От него пахнуло такой жизнью, пьянящей влагой и силой. И властью быть господином.
И с ужасом, понимая, что это неправда, но и правда тоже, Ольга встала и пошла, вслед за зовущим, готовая отдать все - мысли, сомнения, все последнее. Душу.
И если, ему, господину, так захочется, и тело. Если скажет.
Вечером, перед закрытием кладбища, я, как обычно, занес Шуре обернутую полотенцем маленькую кастрюльку с отварной картошкой. Отодвинув грубый деревянный лючок, сколоченный из досок кладбищенского забора и лежащий поперек раскуроченной могилки гражданки Штосс О. Е, я тихо посвистел в черный лаз "кротовой дыры". Оттуда раздался наш условный ответный свист. Это мы "тихорились". Если бы штольню случайно обнаружил кто-то посторонний и поинтересовался бы у Шуры, чего он там ищет, тогда Шура бы его просто "замочил". Он так сам выразился. Кажется, на третий день землеройных работ.
Я на это неодобрительно покачал головой - обычно, перед тем, как распускать руки, Шура советуется со мной, но не попенял старому товарищу. Ему было тяжело копать одному - у меня "шалила" поясница, и я побаивался заполучить приступ радикулита.
Полиции он бы тоже, по его словам, живьем не сдался бы, а застрелился. Хоть из лопаты. Хоть из ж...
Шура с жадностью, обжигаясь, роняя капли из носа и постанывая, ел горячий картофель, который я заказывал для него в придорожном кафе, временами прихватывая неделю немытой ложкой куски тушенки прямо из банки. Опорожненные банки он грубо кидал в сторону соседних могил. При этом рыгал. Я подозревал, что свой туалет он совершал тоже там.
Шура дни и ночи не отходил от штольни дальше десяти шагов, опасаясь конкурентов.
- Хорошо горяченького поесть. С устатку, - сказал он, счастливо глядя на меня добрыми глазами сытого пса.
Он становился сильно похожим на самое жалкое, по своим потребностям, существо на земле - на наемного рабочего.
- Как там дело-то идет?
- Похоже, дорыл. Ночью поставлю крепь, и надо потихоньку вытягивать.
- Потихоньку не получится. Объявилась некая Штосина Ольга - праправнучка этой самой Штосс О. Е. Периодически шарахается по кладбищу и ищет могилу бабуси. Хорошо, что в конторе записи утеряны.

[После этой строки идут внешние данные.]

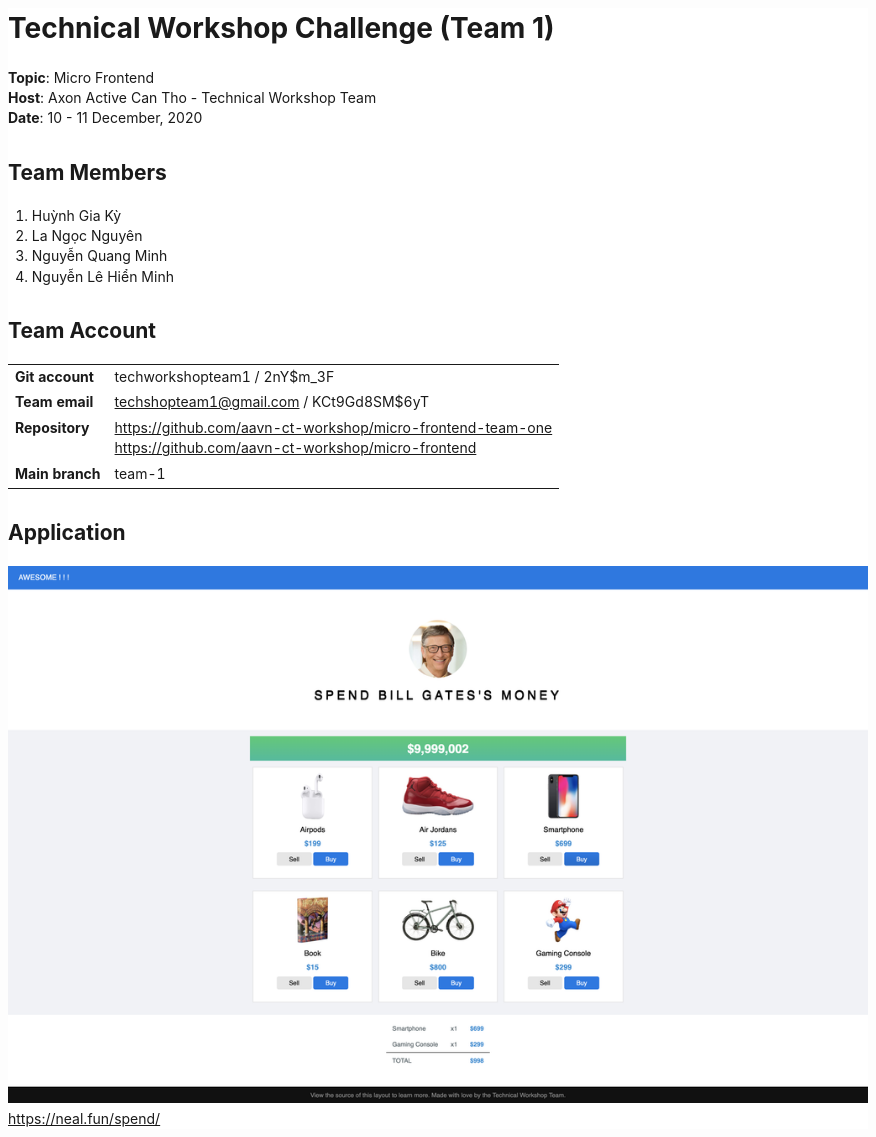 ﻿# Technical Workshop Challenge (Team 1)

**Topic**: Micro Frontend  
**Host**: Axon Active Can Tho - Technical Workshop Team  
**Date**: 10 - 11 December, 2020  


## Team Members

1. Huỳnh Gia Kỳ
2. La Ngọc Nguyên
3. Nguyễn Quang Minh
4. Nguyễn Lê Hiển Minh



## Team Account

|   |   |
| - | - |
| **Git account** |  techworkshopteam1 / 2nY$m_3F
| **Team email** | techshopteam1@gmail.com / KCt9Gd8SM$6yT
| **Repository** | https://github.com/aavn-ct-workshop/micro-frontend-team-one<br>https://github.com/aavn-ct-workshop/micro-frontend |
| **Main branch** | team-1 |

## Application

![image](documentation/spend_bill_gate_money.png)
https://neal.fun/spend/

Так что, забираем предмет твоих мечтаний нынче ночью.
Шура поднял к небу изнуренное, покрытое могильной землей лицо.
- А сведенья точные? Я быстрее рыть не могу.
- Точные. Я сам ее заметил, когда совершал дежурную прогулку вокруг "объекта". Теперь приходится заниматься ею. В кафе водить. Отвлекать от поисков бабушки.

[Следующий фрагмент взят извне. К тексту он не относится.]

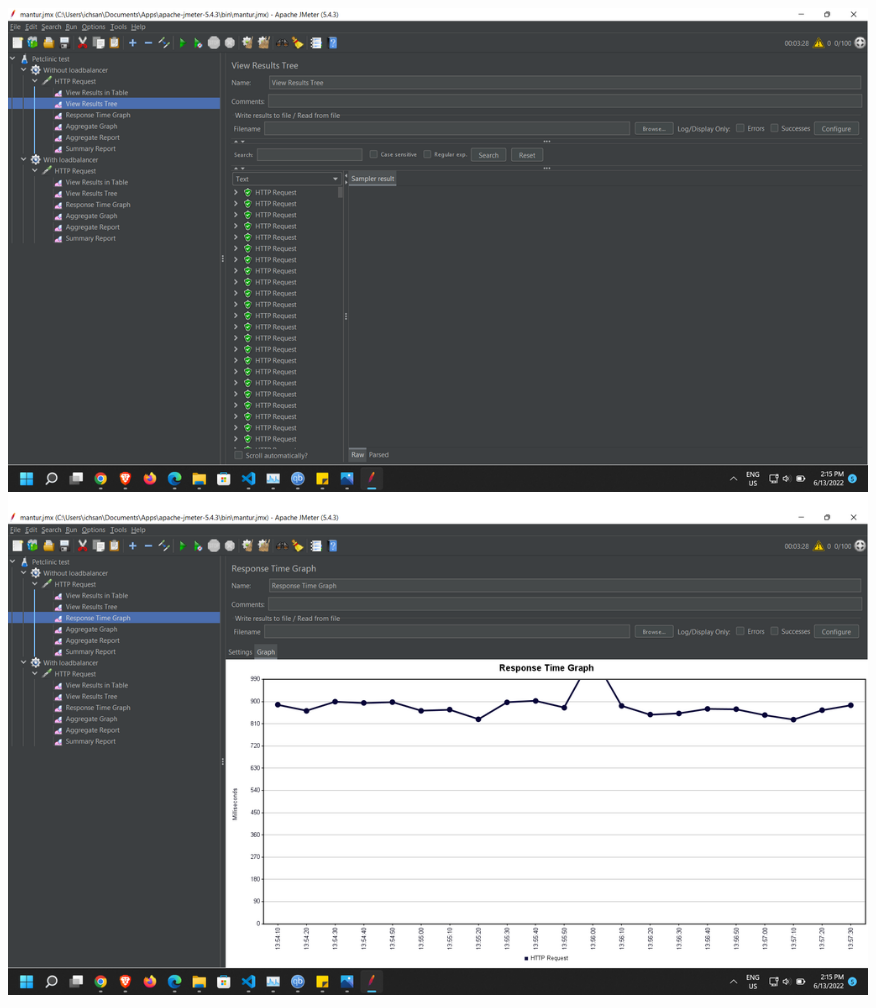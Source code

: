 ![Untitled](Kubernetes%20on%20Bare%20Metal%20GCP%20VM%20Instances%20eb9a10402c3b4ff5bb30be233f68db1b/Untitled%2030.png)

![Untitled](Kubernetes%20on%20Bare%20Metal%20GCP%20VM%20Instances%20eb9a10402c3b4ff5bb30be233f68db1b/Untitled%2031.png)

- Толик, - безнадежно спросил Шура, - а можно я с ней в кафе, а ты покапаешь? На руках мозоли уже лошадиные. Хотя бы на один вечер.
- Я бы не против, но ты забыл? - у меня поясница!
... ... ...
Мы все еще сто раз вспомним наше время - и благословим его.
Время мудрости, и печали, и смеха.
Время доброго консерватизма.
Редкому человеку удается прожить без оскорблений, но кто преодолеет их, войдет в вечность.